DATA:

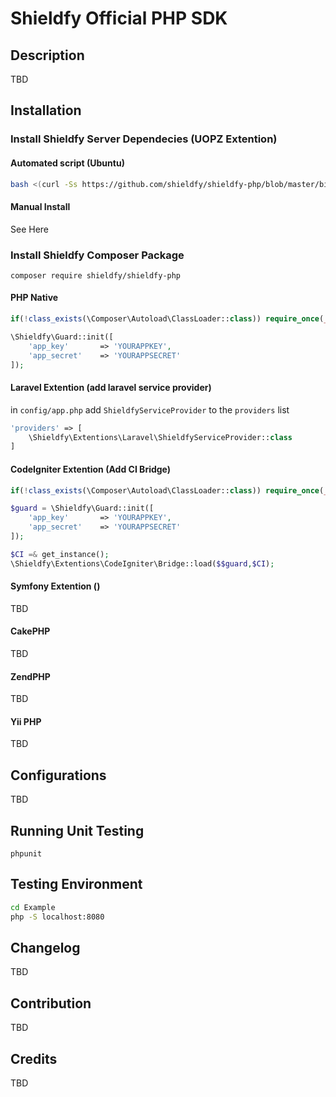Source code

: # Shieldfy Official PHP SDK

## Description

TBD

## Installation

### Install Shieldfy Server Dependecies (UOPZ Extention)

#### Automated script (Ubuntu)
```bash
bash <(curl -Ss https://github.com/shieldfy/shieldfy-php/blob/master/bin/install)
```

#### Manual Install 
See Here


### Install Shieldfy Composer Package

```
composer require shieldfy/shieldfy-php
```


#### PHP Native

```php
if(!class_exists(\Composer\Autoload\ClassLoader::class)) require_once(__DIR__.'/vendor/autoload.php');

\Shieldfy\Guard::init([
	'app_key' 		=> 'YOURAPPKEY',
	'app_secret' 	=> 'YOURAPPSECRET'
]);
```

#### Laravel Extention (add laravel service provider)
in `config/app.php` add `ShieldfyServiceProvider` to the `providers` list
```php
'providers' => [
	\Shieldfy\Extentions\Laravel\ShieldfyServiceProvider::class
]
```

#### CodeIgniter Extention (Add CI Bridge)

```php
if(!class_exists(\Composer\Autoload\ClassLoader::class)) require_once(__DIR__.'/vendor/autoload.php');

$guard = \Shieldfy\Guard::init([
	'app_key' 		=> 'YOURAPPKEY',
	'app_secret' 	=> 'YOURAPPSECRET'
]);

$CI =& get_instance();
\Shieldfy\Extentions\CodeIgniter\Bridge::load($$guard,$CI);

```

#### Symfony Extention ()

TBD 

#### CakePHP

TBD 

#### ZendPHP

TBD 

#### Yii PHP

TBD

## Configurations

TBD

## Running Unit Testing

`phpunit`



## Testing Environment

```bash
cd Example
php -S localhost:8080
```

## Changelog

TBD

## Contribution

TBD

## Credits

TBD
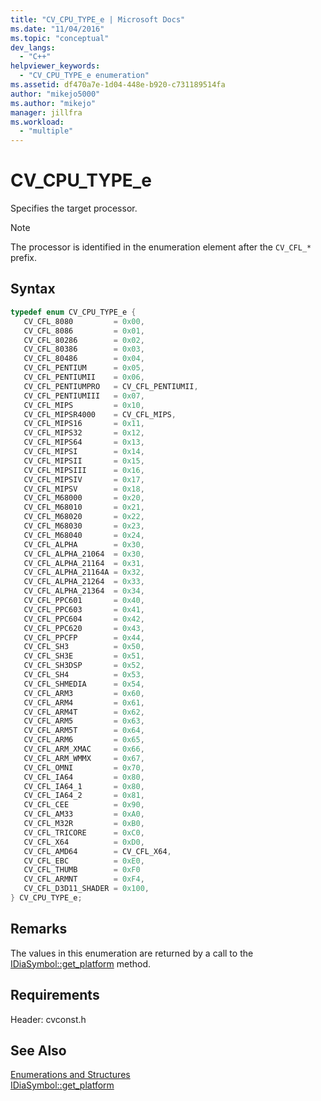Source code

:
 ```yaml
---
title: "CV_CPU_TYPE_e | Microsoft Docs"
ms.date: "11/04/2016"
ms.topic: "conceptual"
dev_langs:
  - "C++"
helpviewer_keywords:
  - "CV_CPU_TYPE_e enumeration"
ms.assetid: df470a7e-1d04-448e-b920-c731189514fa
author: "mikejo5000"
ms.author: "mikejo"
manager: jillfra
ms.workload:
  - "multiple"
---
```

# CV_CPU_TYPE_e
Specifies the target processor.

> [!NOTE]
> The processor is identified in the enumeration element after the `CV_CFL_*` prefix.

## Syntax

```C++
typedef enum CV_CPU_TYPE_e {
   CV_CFL_8080         = 0x00,
   CV_CFL_8086         = 0x01,
   CV_CFL_80286        = 0x02,
   CV_CFL_80386        = 0x03,
   CV_CFL_80486        = 0x04,
   CV_CFL_PENTIUM      = 0x05,
   CV_CFL_PENTIUMII    = 0x06,
   CV_CFL_PENTIUMPRO   = CV_CFL_PENTIUMII,
   CV_CFL_PENTIUMIII   = 0x07,
   CV_CFL_MIPS         = 0x10,
   CV_CFL_MIPSR4000    = CV_CFL_MIPS,
   CV_CFL_MIPS16       = 0x11,
   CV_CFL_MIPS32       = 0x12,
   CV_CFL_MIPS64       = 0x13,
   CV_CFL_MIPSI        = 0x14,
   CV_CFL_MIPSII       = 0x15,
   CV_CFL_MIPSIII      = 0x16,
   CV_CFL_MIPSIV       = 0x17,
   CV_CFL_MIPSV        = 0x18,
   CV_CFL_M68000       = 0x20,
   CV_CFL_M68010       = 0x21,
   CV_CFL_M68020       = 0x22,
   CV_CFL_M68030       = 0x23,
   CV_CFL_M68040       = 0x24,
   CV_CFL_ALPHA        = 0x30,
   CV_CFL_ALPHA_21064  = 0x30,
   CV_CFL_ALPHA_21164  = 0x31,
   CV_CFL_ALPHA_21164A = 0x32,
   CV_CFL_ALPHA_21264  = 0x33,
   CV_CFL_ALPHA_21364  = 0x34,
   CV_CFL_PPC601       = 0x40,
   CV_CFL_PPC603       = 0x41,
   CV_CFL_PPC604       = 0x42,
   CV_CFL_PPC620       = 0x43,
   CV_CFL_PPCFP        = 0x44,
   CV_CFL_SH3          = 0x50,
   CV_CFL_SH3E         = 0x51,
   CV_CFL_SH3DSP       = 0x52,
   CV_CFL_SH4          = 0x53,
   CV_CFL_SHMEDIA      = 0x54,
   CV_CFL_ARM3         = 0x60,
   CV_CFL_ARM4         = 0x61,
   CV_CFL_ARM4T        = 0x62,
   CV_CFL_ARM5         = 0x63,
   CV_CFL_ARM5T        = 0x64,
   CV_CFL_ARM6         = 0x65,
   CV_CFL_ARM_XMAC     = 0x66,
   CV_CFL_ARM_WMMX     = 0x67,
   CV_CFL_OMNI         = 0x70,
   CV_CFL_IA64         = 0x80,
   CV_CFL_IA64_1       = 0x80,
   CV_CFL_IA64_2       = 0x81,
   CV_CFL_CEE          = 0x90,
   CV_CFL_AM33         = 0xA0,
   CV_CFL_M32R         = 0xB0,
   CV_CFL_TRICORE      = 0xC0,
   CV_CFL_X64          = 0xD0,
   CV_CFL_AMD64        = CV_CFL_X64,
   CV_CFL_EBC          = 0xE0,
   CV_CFL_THUMB        = 0xF0
   CV_CFL_ARMNT        = 0xF4,
   CV_CFL_D3D11_SHADER = 0x100,
} CV_CPU_TYPE_e;
```

## Remarks
The values in this enumeration are returned by a call to the [IDiaSymbol::get_platform](../../debugger/debug-interface-access/idiasymbol-get-platform.md) method.

## Requirements
Header: cvconst.h

## See Also
[Enumerations and Structures](../../debugger/debug-interface-access/enumerations-and-structures.md)  
[IDiaSymbol::get_platform](../../debugger/debug-interface-access/idiasymbol-get-platform.md)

EXERCISE: For each line in the material above that contains the string "platform", make a copy.

ANSWER SPACE:
The values in this enumeration are returned by a call to the [IDiaSymbol::get_platform](../../debugger/debug-interface-access/idiasymbol-get-platform.md) method.
[IDiaSymbol::get_platform](../../debugger/debug-interface-access/idiasymbol-get-platform.md)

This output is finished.